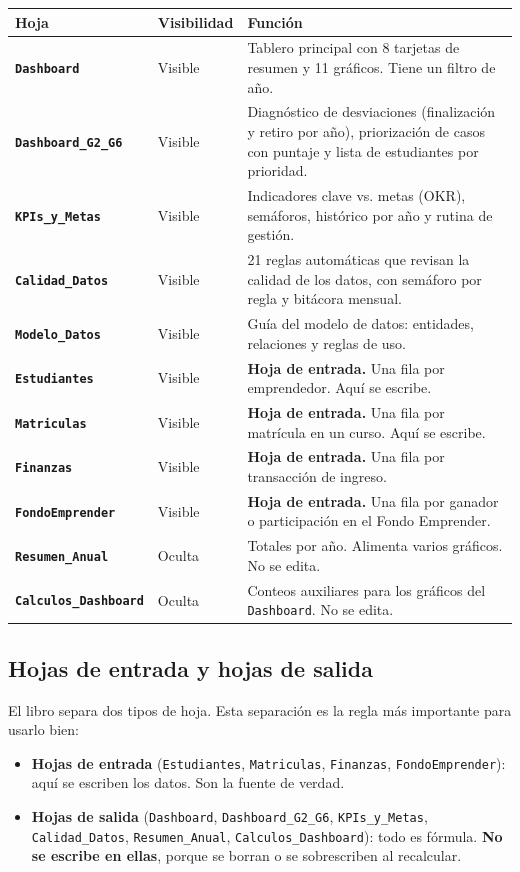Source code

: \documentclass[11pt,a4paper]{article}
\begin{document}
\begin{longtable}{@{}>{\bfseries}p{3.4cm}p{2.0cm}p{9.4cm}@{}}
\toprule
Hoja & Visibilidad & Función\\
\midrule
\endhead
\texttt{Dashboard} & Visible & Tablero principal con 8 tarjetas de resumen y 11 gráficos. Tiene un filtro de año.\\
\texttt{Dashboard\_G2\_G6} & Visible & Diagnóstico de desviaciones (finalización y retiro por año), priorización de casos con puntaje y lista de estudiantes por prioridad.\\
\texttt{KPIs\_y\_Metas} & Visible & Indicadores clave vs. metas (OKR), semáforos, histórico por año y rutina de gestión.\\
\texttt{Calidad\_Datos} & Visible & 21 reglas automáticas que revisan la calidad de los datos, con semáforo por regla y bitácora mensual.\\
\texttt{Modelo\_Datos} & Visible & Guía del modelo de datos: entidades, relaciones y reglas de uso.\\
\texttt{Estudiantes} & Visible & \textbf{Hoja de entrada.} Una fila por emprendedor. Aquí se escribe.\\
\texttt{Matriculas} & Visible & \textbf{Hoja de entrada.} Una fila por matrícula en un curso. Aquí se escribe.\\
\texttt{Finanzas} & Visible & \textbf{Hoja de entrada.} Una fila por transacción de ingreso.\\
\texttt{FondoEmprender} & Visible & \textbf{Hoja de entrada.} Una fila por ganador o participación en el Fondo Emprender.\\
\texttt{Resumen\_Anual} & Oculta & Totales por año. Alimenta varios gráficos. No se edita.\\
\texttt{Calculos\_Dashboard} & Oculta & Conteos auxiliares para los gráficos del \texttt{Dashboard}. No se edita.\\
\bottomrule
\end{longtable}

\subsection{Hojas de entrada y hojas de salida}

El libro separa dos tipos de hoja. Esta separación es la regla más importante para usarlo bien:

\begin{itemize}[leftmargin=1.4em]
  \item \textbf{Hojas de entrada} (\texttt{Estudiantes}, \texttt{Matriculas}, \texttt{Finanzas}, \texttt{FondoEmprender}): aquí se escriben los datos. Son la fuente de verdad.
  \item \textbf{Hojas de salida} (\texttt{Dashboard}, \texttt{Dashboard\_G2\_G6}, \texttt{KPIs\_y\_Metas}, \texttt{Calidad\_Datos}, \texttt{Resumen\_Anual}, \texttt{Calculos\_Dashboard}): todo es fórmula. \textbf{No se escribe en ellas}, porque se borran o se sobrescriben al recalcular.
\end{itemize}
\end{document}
==
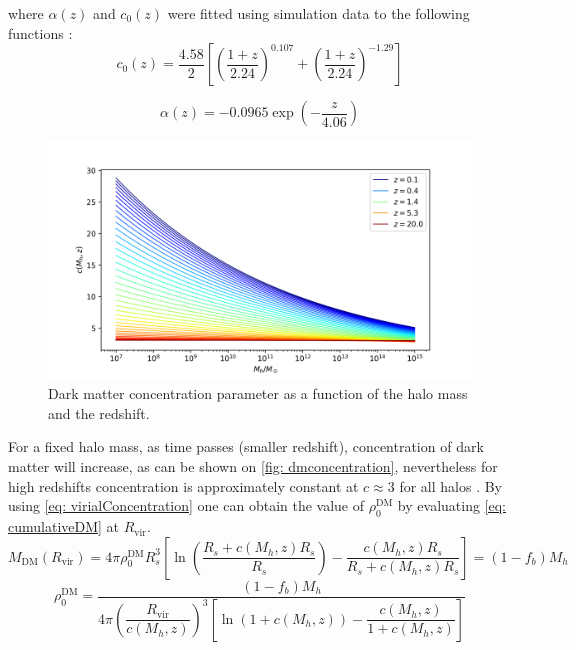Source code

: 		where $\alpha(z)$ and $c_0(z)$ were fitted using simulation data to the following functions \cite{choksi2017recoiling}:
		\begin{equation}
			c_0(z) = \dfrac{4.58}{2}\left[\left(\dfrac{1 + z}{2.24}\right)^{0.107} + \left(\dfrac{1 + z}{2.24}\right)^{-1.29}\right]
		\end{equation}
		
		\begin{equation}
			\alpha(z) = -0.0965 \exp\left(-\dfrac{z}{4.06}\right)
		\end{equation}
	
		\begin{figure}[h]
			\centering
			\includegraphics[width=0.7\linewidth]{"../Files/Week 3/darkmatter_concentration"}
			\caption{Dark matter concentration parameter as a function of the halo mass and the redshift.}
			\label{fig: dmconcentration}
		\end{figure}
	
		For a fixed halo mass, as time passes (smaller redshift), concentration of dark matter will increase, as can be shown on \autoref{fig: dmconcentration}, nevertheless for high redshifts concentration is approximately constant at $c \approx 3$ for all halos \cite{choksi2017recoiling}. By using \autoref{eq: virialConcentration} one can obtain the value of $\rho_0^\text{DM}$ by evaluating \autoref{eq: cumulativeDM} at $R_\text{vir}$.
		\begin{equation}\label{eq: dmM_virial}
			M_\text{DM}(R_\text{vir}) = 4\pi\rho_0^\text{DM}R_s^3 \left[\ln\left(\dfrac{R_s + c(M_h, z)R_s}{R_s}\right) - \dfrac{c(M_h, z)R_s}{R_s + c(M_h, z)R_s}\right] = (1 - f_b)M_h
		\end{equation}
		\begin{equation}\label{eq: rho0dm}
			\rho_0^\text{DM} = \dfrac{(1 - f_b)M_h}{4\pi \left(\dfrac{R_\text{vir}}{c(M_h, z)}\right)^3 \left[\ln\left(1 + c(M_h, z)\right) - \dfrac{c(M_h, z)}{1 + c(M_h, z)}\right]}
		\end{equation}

## ABOUT THIS TASK
Look above for the line holding "reglas de uso.\\" and the line holding "fuente de verdad.", then output exactly those two lines and every line between them, nothing more.

## ANSWER SPACE
\texttt{Modelo\_Datos} & Visible & Guía del modelo de datos: entidades, relaciones y reglas de uso.\\
\texttt{Estudiantes} & Visible & \textbf{Hoja de entrada.} Una fila por emprendedor. Aquí se escribe.\\
\texttt{Matriculas} & Visible & \textbf{Hoja de entrada.} Una fila por matrícula en un curso. Aquí se escribe.\\
\texttt{Finanzas} & Visible & \textbf{Hoja de entrada.} Una fila por transacción de ingreso.\\
\texttt{FondoEmprender} & Visible & \textbf{Hoja de entrada.} Una fila por ganador o participación en el Fondo Emprender.\\
\texttt{Resumen\_Anual} & Oculta & Totales por año. Alimenta varios gráficos. No se edita.\\
\texttt{Calculos\_Dashboard} & Oculta & Conteos auxiliares para los gráficos del \texttt{Dashboard}. No se edita.\\
\bottomrule
\end{longtable}

\subsection{Hojas de entrada y hojas de salida}

El libro separa dos tipos de hoja. Esta separación es la regla más importante para usarlo bien:

\begin{itemize}[leftmargin=1.4em]
  \item \textbf{Hojas de entrada} (\texttt{Estudiantes}, \texttt{Matriculas}, \texttt{Finanzas}, \texttt{FondoEmprender}): aquí se escriben los datos. Son la fuente de verdad.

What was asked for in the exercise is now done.